The six elements are:

• a description and identification of human health threats, water quality challenges, and future requirements, such as new water quality-based requirements arising from a total maximum daily load set for nutrients;

• a description of existing wastewater and stormwater systems that would be part of an integrated plan;

• a process for enabling public participation in an integrated process;

• a process for identifying alternative means of compliance, such as the use of green infrastructure;

• a process for measuring and monitoring effectiveness of controls, compliance, and alternative measures such as green infrastructure; and

• a process for identifying, evaluating, and selecting proposed new projects or modifications to ongoing or planned projects and implementation schedules based on changing circumstances, and if this requires modification of a plan, permit, or order, collection of appropriate supporting information.

Practical Examples to Follow.

In the memo, EPA said it will provide further guidance and practical examples of how municipalities implement the integrated approach on its website in the future.

EPA also emphasized that municipalities will have to work closely with states that implement National Pollutant Discharge Elimination System permits. The agency said the responsibility for developing an integrated plan rests with the municipality, which will set priorities for water projects and include a rationale and description for how these priorities reflect the impact on human health and a municipality's financial capability.

Utilities Welcome Flexibility.

Chris Hornback, the National Association of Clean Water Agencies' senior director of regulatory affairs, told BNA that an initial read of the document revealed some positive changes.

Hornback said the vast majority of the document remains unchanged.

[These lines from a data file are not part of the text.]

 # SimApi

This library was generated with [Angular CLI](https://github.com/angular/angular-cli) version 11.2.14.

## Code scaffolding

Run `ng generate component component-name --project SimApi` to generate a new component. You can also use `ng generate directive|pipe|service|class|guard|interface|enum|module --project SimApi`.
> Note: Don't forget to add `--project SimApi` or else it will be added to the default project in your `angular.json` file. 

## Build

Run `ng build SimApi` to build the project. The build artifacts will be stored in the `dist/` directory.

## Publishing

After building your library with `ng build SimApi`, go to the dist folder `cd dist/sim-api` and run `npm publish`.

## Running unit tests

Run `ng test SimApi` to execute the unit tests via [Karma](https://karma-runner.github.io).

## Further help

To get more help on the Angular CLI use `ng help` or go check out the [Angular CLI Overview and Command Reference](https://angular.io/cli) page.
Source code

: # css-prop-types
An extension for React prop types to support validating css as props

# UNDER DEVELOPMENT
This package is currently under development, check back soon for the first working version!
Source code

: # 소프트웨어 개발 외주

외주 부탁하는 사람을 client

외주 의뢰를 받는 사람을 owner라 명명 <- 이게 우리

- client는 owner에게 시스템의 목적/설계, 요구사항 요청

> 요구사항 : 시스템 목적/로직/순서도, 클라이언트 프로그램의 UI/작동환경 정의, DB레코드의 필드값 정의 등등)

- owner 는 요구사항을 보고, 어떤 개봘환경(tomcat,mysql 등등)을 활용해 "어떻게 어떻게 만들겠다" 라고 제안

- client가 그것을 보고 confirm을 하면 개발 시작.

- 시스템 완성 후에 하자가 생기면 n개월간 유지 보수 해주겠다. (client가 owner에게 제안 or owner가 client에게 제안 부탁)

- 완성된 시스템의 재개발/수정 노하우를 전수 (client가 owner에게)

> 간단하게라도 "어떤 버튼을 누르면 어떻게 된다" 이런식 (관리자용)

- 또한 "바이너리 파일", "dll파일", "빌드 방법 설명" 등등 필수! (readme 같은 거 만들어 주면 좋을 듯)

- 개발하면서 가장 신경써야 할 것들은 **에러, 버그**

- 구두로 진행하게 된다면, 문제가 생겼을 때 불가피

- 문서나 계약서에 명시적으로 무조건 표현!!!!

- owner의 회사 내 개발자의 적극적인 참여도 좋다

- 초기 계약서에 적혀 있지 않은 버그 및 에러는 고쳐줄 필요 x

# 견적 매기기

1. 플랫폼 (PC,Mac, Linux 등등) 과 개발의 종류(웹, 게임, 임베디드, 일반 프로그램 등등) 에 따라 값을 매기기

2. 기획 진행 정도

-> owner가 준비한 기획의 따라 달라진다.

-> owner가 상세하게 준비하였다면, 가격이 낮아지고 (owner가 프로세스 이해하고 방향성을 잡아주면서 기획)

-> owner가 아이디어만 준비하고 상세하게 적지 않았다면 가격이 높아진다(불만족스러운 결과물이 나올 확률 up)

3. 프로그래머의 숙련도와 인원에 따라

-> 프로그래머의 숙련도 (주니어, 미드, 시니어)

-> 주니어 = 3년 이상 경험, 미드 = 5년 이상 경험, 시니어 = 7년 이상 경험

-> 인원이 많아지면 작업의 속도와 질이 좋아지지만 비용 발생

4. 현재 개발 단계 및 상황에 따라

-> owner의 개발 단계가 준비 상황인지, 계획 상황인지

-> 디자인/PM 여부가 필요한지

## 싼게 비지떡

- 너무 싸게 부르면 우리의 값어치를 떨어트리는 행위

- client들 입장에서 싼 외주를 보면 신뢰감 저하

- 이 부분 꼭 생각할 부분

But he said the addition of the provision allowing modifications should a utility's circumstances change is very significant. “It will allow utilities to be adaptive instead of being locked into a 20-year plan,” Hornback said.

Benjamin Grumbles, president of Clean Water America Alliance, told BNA, “EPA is taking a good and important step towards integrated, 'one water' management, but the broader journey won't be complete until many more miles are traveled and other aspects, such as drinking water requirements and actions, are taken into account.”

Drinking water utilities, represented by the Association of Metropolitan Water Agencies, have told EPA and Stoner that an integrated approach that allows utilities to prioritize wastewater compliance needs will divert already scarce funds away from drinking water obligations.